N2.2bn trial: Fayose returns, battles EFCC over substitution of witness


Former Governor Ayodele Fayose of Ekiti State may have returned to public space after long period of latent holidays. The former Ekiti Governor returned to the public space challenging the Economic and Financial Crimes Commission (EFCC) on the substitution of witness for his trial on allegation of N2.2 billion fraud, which include a firm, Spotless Investment Limited. The EFCC appears to be searching for witnesses that will make testimonies before the court to reflect their charges in order to indict Fayose. Thus, the commission sought to substitute an initial witness who in his statement did not indict the former Ekiti Governor on the allegations against him, making it difficult for EFCC to prove its case.

EFCC is seeking to replacement an earlier witness, Adewale Aladegbola,  a bullion van driver with Zenith Bank, Ado-Ekiti branch, with Johnson Abidakun, Head of Operations, Zenith Bank, Ado-Ekiti branch, to testify in the trial of former Governor Fayose which was transferred to Justice Chukwujekwu Aneke, from Justice Mojisola Olatoregun (rtd.). Aladegbola had already testified in the suit when presided by Justice Olatoregun.

EFCC prosecuting counsel, Rotimi Jacobs SAN, was of the view that the commission is at liberty to replace Aladegbola with Abidakun as the case is fresh before Justice Chukwujekwu Aneke, having been transferred from Justice Mojisola Olatoregun (rtd.). EFCC was dissatisfied that the testimony of  the bullion van driver in court was different from the statement he wrote at the EFCC office during investigation.

Jacobs had alleged that Fayose had gone behind to compromise the witness by threatening him. He argued that EFCC sought to replace Aladegbola with Abidakun because of the inconsistency of the first witness.

The defence counsel, Ola Olanipekun SAN, and Olalekan Ojo SAN, argued to the contrary that the prosecution’s intention is an abuse of court processes.

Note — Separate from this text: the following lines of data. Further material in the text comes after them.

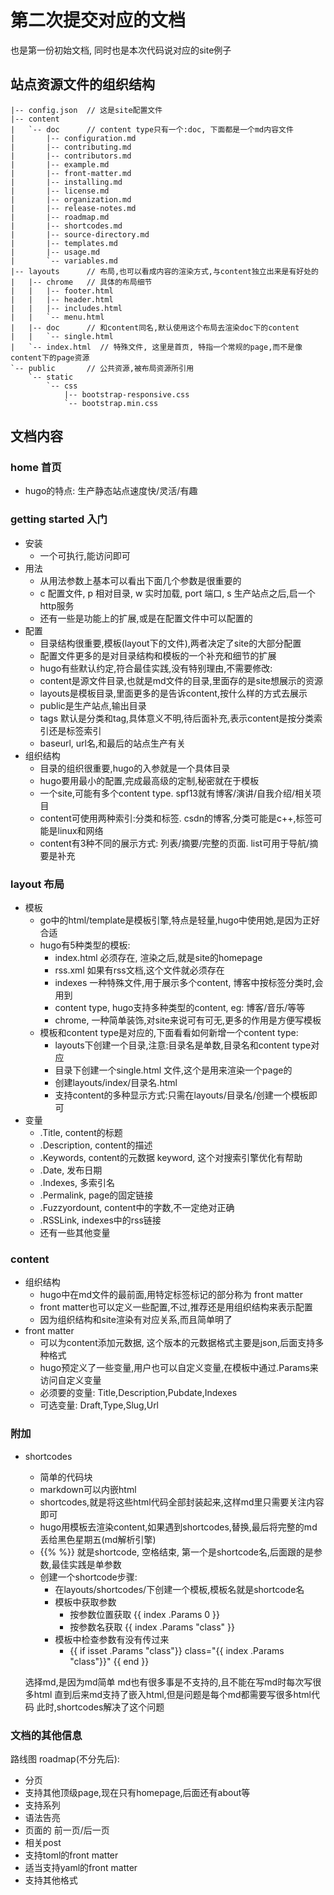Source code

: # 第二次提交对应的文档

也是第一份初始文档, 同时也是本次代码说对应的site例子

## 站点资源文件的组织结构

```
|-- config.json  // 这是site配置文件
|-- content
|   `-- doc      // content type只有一个:doc, 下面都是一个md内容文件
|       |-- configuration.md
|       |-- contributing.md
|       |-- contributors.md
|       |-- example.md
|       |-- front-matter.md
|       |-- installing.md
|       |-- license.md
|       |-- organization.md
|       |-- release-notes.md
|       |-- roadmap.md
|       |-- shortcodes.md
|       |-- source-directory.md
|       |-- templates.md
|       |-- usage.md
|       `-- variables.md
|-- layouts      // 布局,也可以看成内容的渲染方式,与content独立出来是有好处的
|   |-- chrome   // 具体的布局细节
|   |   |-- footer.html
|   |   |-- header.html
|   |   |-- includes.html
|   |   `-- menu.html
|   |-- doc      // 和content同名,默认使用这个布局去渲染doc下的content
|   |   `-- single.html
|   `-- index.html  // 特殊文件, 这里是首页, 特指一个常规的page,而不是像content下的page资源
`-- public       // 公共资源,被布局资源所引用
    `-- static
        `-- css
            |-- bootstrap-responsive.css
            `-- bootstrap.min.css
```

## 文档内容

### home 首页

- hugo的特点: 生产静态站点速度快/灵活/有趣

### getting started 入门

- 安装
    - 一个可执行,能访问即可
- 用法
    - 从用法参数上基本可以看出下面几个参数是很重要的
    - c 配置文件, p 相对目录, w 实时加载, port 端口, s 生产站点之后,启一个http服务
    - 还有一些是功能上的扩展,或是在配置文件中可以配置的
- 配置
    - 目录结构很重要,模板(layout下的文件),两者决定了site的大部分配置
    - 配置文件更多的是对目录结构和模板的一个补充和细节的扩展
    - hugo有些默认约定,符合最佳实践,没有特别理由,不需要修改:
    - content是源文件目录,也就是md文件的目录,里面存的是site想展示的资源
    - layouts是模板目录,里面更多的是告诉content,按什么样的方式去展示
    - public是生产站点,输出目录
    - tags 默认是分类和tag,具体意义不明,待后面补充,表示content是按分类索引还是标签索引
    - baseurl, url名,和最后的站点生产有关
- 组织结构
    - 目录的组织很重要,hugo的入参就是一个具体目录
    - hugo要用最小的配置,完成最高级的定制,秘密就在于模板
    - 一个site,可能有多个content type. spf13就有博客/演讲/自我介绍/相关项目
    - content可使用两种索引:分类和标签. csdn的博客,分类可能是c++,标签可能是linux和网络
    - content有3种不同的展示方式: 列表/摘要/完整的页面. list可用于导航/摘要是补充

### layout 布局

- 模板
    - go中的html/template是模板引擎,特点是轻量,hugo中使用她,是因为正好合适
    - hugo有5种类型的模板:
        - index.html 必须存在, 渲染之后,就是site的homepage
        - rss.xml 如果有rss文档,这个文件就必须存在
        - indexes 一种特殊文件,用于展示多个content, 博客中按标签分类时,会用到
        - content type, hugo支持多种类型的content, eg: 博客/音乐/等等
        - chrome, 一种简单装饰,对site来说可有可无,更多的作用是方便写模板
    - 模板和content type是对应的,下面看看如何新增一个content type:
        - layouts下创建一个目录,注意:目录名是单数,目录名和content type对应
        - 目录下创建一个single.html 文件,这个是用来渲染一个page的
        - 创建layouts/index/目录名.html 
        - 支持content的多种显示方式:只需在layouts/目录名/创建一个模板即可
- 变量
    - .Title, content的标题
    - .Description, content的描述
    - .Keywords, content的元数据 keyword, 这个对搜索引擎优化有帮助
    - .Date, 发布日期
    - .Indexes, 多索引名
    - .Permalink, page的固定链接
    - .Fuzzyordount, content中的字数,不一定绝对正确
    - .RSSLink, indexes中的rss链接
    - 还有一些其他变量
    
### content 

- 组织结构
    - hugo中在md文件的最前面,用特定标签标记的部分称为 front matter
    - front matter也可以定义一些配置,不过,推荐还是用组织结构来表示配置
    - 因为组织结构和site渲染有对应关系,而且简单明了
- front matter
    - 可以为content添加元数据, 这个版本的元数据格式主要是json,后面支持多种格式
    - hugo预定义了一些变量,用户也可以自定义变量,在模板中通过.Params来访问自定义变量
    - 必须要的变量: Title,Description,Pubdate,Indexes
    - 可选变量: Draft,Type,Slug,Url
    
### 附加
    
- shortcodes
    - 简单的代码块
    - markdown可以内嵌html
    - shortcodes,就是将这些html代码全部封装起来,这样md里只需要关注内容即可
    - hugo用模板去渲染content,如果遇到shortcodes,替换,最后将完整的md丢给黑色星期五(md解析引擎)
    - {{%  %}} 就是shortcode, 空格结束, 第一个是shortcode名,后面跟的是参数,最佳实践是单参数
    - 创建一个shortcode步骤:
        - 在layouts/shortcodes/下创建一个模板,模板名就是shortcode名
        - 模板中获取参数 
            - 按参数位置获取 {{ index .Params 0 }}
            - 按参数名获取 {{ index .Params "class" }}
        - 模板中检查参数有没有传过来
            - {{ if isset .Params "class"}} class="{{ index .Params "class"}}" {{ end }}

    选择md,是因为md简单
    md也有很多事是不支持的,且不能在写md时每次写很多html
    直到后来md支持了嵌入html,但是问题是每个md都需要写很多html代码
    此时,shortcodes解决了这个问题 

### 文档的其他信息

路线图 roadmap(不分先后):
- 分页
- 支持其他顶级page,现在只有homepage,后面还有about等
- 支持系列
- 语法告亮
- 页面的 前一页/后一页
- 相关post
- 支持toml的front matter
- 适当支持yaml的front matter
- 支持其他格式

In an interlocutory application on Thursday, Ojo had described the prosecution’s substitution as “unfair, oppressive and unconscionable.”

Ojo argued: “A prosecuting agency, anywhere in the world, should not be playing hide and seek.

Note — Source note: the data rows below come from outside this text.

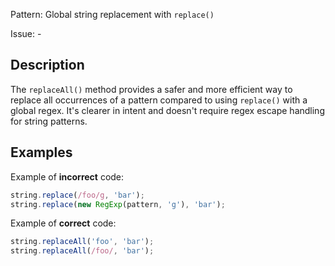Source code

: Pattern: Global string replacement with `replace()`

Issue: -

## Description

The `replaceAll()` method provides a safer and more efficient way to replace all occurrences of a pattern compared to using `replace()` with a global regex. It's clearer in intent and doesn't require regex escape handling for string patterns.

## Examples

Example of **incorrect** code:
```javascript
string.replace(/foo/g, 'bar');
string.replace(new RegExp(pattern, 'g'), 'bar');
```

Example of **correct** code:
```javascript
string.replaceAll('foo', 'bar');
string.replaceAll(/foo/, 'bar');
```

“One witness has come to testify and because you are not pleased with what he said, you want to replace him. It is an abuse of court processes.”

Adebisi Adeniyi, who stood in for the lead prosecuting counsel, Jacobs, argued that the application by the defence counsel is to waste the time of court. He appealed to Justice Aneke to dismiss the application and award substantial cost against the defence.

Adeniyi argued that since the case is starting afresh before Justice Aneke, everything that happened before Justice Olatoregun, including the testimony of the bullion van driver, had become useless.

Justice Aneke, thereafter, adjourned the case to February 17 when the court will deliver judgment whether EFCC can substitute witness Johnson Abidakun, the Head of Operations, Zenith Bank, Ado-Ekiti branch, with the bullion van driver to testify in the trial.

Meanwhile, EFCC in the suit alleged: You, Fayose, on June 17, 2014, “took possession of the sum of N1, 219, 000,000 to fund your 2014 gubernatorial campaign in Ekiti State, which he reasonably ought to have known formed part of the proceeds of an unlawful act, to wit: criminal breach of trust/stealing.”

EFCC also accused former Governor Fayose to have on the same day “received a cash payment of $5,000,000 from Senator Musiliu Obanikoro, then Minister of State for Defence, which sum exceeded the amount authorised by law and you thereby committed an offence contrary to sections 1 and 16(d) of the Money Laundering (Prohibition) Act, 2011 (as amended) and punishable under Section 16 (2)(b) of the same Act.”

Fayose and Spotless Investment Limited already  pleaded not guilty.